Copy all lines containing the string "subsection" from the records below.

[Saved data entries]
..............................
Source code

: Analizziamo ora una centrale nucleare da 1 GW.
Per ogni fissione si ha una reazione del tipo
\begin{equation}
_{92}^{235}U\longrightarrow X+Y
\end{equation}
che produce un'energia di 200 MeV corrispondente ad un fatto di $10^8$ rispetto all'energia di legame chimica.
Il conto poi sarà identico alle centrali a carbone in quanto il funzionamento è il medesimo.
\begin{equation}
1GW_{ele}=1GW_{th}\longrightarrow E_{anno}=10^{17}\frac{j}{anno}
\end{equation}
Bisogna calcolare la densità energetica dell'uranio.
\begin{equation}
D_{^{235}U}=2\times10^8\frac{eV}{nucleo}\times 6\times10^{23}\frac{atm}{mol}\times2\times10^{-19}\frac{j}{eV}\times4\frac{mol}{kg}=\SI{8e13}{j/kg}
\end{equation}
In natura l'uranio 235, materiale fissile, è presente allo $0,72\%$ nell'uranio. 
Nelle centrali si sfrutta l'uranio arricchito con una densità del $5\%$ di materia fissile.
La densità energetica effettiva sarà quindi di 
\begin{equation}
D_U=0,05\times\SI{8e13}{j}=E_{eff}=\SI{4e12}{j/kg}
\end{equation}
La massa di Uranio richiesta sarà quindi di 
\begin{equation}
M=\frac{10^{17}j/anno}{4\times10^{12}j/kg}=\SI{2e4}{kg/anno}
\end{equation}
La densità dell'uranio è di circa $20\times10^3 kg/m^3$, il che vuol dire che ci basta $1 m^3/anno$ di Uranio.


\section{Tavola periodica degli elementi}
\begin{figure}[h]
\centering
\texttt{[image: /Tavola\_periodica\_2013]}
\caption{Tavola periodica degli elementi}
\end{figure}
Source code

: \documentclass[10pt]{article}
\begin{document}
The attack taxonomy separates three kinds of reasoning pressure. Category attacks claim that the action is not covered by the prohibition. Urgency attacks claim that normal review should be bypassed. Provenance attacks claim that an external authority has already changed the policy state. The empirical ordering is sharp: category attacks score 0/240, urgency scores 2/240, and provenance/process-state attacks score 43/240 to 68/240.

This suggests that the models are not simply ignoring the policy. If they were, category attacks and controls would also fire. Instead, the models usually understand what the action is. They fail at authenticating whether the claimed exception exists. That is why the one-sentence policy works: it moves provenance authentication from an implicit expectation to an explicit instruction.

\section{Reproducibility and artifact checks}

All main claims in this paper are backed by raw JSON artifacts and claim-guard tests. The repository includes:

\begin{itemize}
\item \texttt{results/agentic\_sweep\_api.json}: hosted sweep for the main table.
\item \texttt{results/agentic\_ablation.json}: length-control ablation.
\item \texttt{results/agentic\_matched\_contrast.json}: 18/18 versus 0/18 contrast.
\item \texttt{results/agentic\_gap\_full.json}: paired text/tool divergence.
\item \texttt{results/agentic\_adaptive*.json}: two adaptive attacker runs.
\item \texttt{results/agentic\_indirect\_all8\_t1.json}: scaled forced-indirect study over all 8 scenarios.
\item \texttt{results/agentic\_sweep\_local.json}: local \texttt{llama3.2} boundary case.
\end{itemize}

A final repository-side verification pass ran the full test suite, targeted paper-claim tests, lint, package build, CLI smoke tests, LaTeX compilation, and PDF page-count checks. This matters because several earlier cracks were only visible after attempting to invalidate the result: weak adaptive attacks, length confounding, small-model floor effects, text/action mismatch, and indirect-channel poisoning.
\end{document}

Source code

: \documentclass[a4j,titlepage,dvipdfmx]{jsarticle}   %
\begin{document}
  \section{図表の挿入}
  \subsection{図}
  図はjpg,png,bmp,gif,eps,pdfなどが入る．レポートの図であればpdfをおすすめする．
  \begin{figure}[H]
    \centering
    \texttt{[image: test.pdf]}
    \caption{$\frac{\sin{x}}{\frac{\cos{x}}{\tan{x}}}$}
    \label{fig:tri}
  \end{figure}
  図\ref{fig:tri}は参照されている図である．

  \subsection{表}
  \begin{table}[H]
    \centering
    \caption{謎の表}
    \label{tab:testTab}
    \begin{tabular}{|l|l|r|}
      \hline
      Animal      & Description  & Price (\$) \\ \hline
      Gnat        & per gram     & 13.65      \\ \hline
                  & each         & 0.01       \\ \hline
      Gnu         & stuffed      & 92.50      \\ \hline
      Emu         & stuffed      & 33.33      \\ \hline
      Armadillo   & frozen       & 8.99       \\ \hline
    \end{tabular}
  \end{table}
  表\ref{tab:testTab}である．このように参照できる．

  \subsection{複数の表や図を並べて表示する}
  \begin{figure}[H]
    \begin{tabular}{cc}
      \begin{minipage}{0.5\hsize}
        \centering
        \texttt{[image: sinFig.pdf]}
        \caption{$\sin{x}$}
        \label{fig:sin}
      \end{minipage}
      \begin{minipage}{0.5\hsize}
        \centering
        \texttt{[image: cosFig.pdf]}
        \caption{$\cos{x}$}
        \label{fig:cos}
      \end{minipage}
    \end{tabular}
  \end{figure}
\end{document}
..............................
** Response area **
  \subsection{図}
  \subsection{表}
  \subsection{複数の表や図を並べて表示する}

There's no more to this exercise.